As Hewes, Close has an increasingly vicious and dysfunctional on-screen rivalry with Rose Byrne, who plays Ellen Parsons. The final season of "Damages" will feature the two in a ruthless showdown, in and out of court, and, Close says, will shed some light on the family situations that shaped these characters.
"I think it is a very fascinating psychological battle between Ellen and Patty, because they go up against each other in this big case," Close said. "And it, really, for me is kind of a culmination of Patty's manipulative brilliance."
But in reality, Close contended, the two aren't quite that competitive, as evidenced by a visit to her family house in New England. "Rosie once visited us in Maine, and we played beach boccie," Close added with a laugh. "I can't remember how she did."
A six-time Academy Award nominee -- including one for her performance in "Albert Nobbs" -- as well as a three-time Tony Award winner, Close finds episodic television acting different from cinematic and theatrical work, but uniquely appealing.
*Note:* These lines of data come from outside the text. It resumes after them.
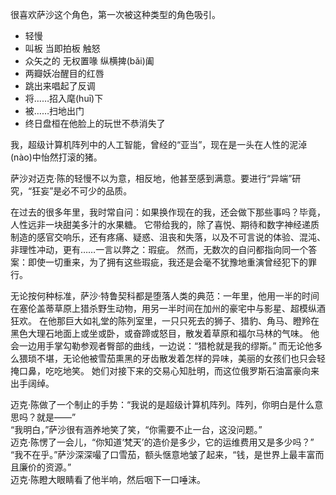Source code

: 很喜欢萨沙这个角色，第一次被这种类型的角色吸引。

+ 轻慢 
+ 叫板 当即拍板 触怒  
+ 众矢之的 无权置喙 纵横捭(bǎi)阖
+ 两瓣妖冶醒目的红唇  
+ 跳出来唱起了反调  
+ 将……招入麾(huī)下  
+ 被……扫地出门  
+ 终日盘桓在他脸上的玩世不恭消失了

我，超级计算机阵列中的人工智能，曾经的“亚当”，现在是一头在人性的泥淖(nào)中怡然打滚的猪。

萨沙对迈克·陈的轻慢不以为意，相反地，他甚至感到满意。要进行“异端”研究，“狂妄”是必不可少的品质。


在过去的很多年里，我时常自问：如果换作现在的我，还会做下那些事吗？毕竟，人性远非一块甜美多汁的水果糖。
它带给我的，除了喜悦、期待和数字神经递质制造的感官交响乐，还有疼痛、疑惑、沮丧和失落，以及不可言说的体验、混沌、非理性冲动，更有……一言以弊之：瑕疵。
然而，无数次的自问都指向同一个答案：即使一切重来，为了拥有这些瑕疵，我还是会毫不犹豫地重演曾经犯下的罪行。


无论按何种标准，萨沙·特鲁契科都是堕落人类的典范：一年里，他用一半的时间在塞伦盖蒂草原上猎杀野生动物，用另一半时间在加州的豪宅中与影星、超模纵酒狂欢。
在他那巨大如礼堂的陈列室里，一只只死去的狮子、猎豹、角马、瞪羚在黑色大理石地面上或坐或卧，或奋蹄或怒目，散发着草原和福尔马林的气味。
他会一边用手掌勾勒参观者臀部的曲线，一边说：“猎枪就是我的缪斯。”
而无论他多么猥琐不堪，无论他被雪茄熏黑的牙齿散发着怎样的异味，美丽的女孩们也只会轻掩口鼻，吃吃地笑。
她们对接下来的交易心知肚明，而这位俄罗斯石油富豪向来出手阔绰。


迈克·陈做了一个制止的手势：“我说的是超级计算机阵列。阵列，你明白是什么意思吗？就是——”  
“我明白，”萨沙很有涵养地笑了笑，“你需要不止一台，这没问题。”  
迈克·陈愣了一会儿，“你知道‘梵天’的造价是多少，它的运维费用又是多少吗？”  
“我不在乎。”萨沙深深嘬了口雪茄，额头惬意地皱了起来，“钱，是世界上最丰富而且廉价的资源。”  
迈克·陈瞪大眼睛看了他半响，然后咽下一口唾沫。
"Long-form drama, especially now -- which I think is kind of a golden age of writing for American television -- is a true art form," Close said. "I think it's our 20th century version of what [Charles] Dickens was when he was writing. It's a luxury for an actor to actually create a history over time with a character, with the other characters, in a story. And I think the writing and storytelling is as compelling as some of the great novelists."
Now that "Damages" is coming to an end, Close might be limiting her acting commitments, but she said she can see herself devoting more time to her charity, Bring Change 2 Mind, which aims to improve awareness and acceptance of those who face mental illness. Close's sister, Jessie, is bipolar, and her nephew, Calen Pick, has a schizo-affective disorder.
"The most effective thing is for people to meet people with mental illness and realize that all the cliches, and all the images, that largely come through the media, are not the norm," Close said.
A break from performing might not be the only refuge that Close seeks. Asked whether there was anything about "Damages," her life or her career that she wishes would receive more press, Close laughed and flipped the question.
"I'd argue that there's too much that's stated these days," she said. "I think, in some ways, because of our instant communication and tweeting and hashtags and all that, that we're in a danger of becoming a people who don't know how to reflect anymore. We don't know how to be in the quiet of our own thoughts, and I think that's very important."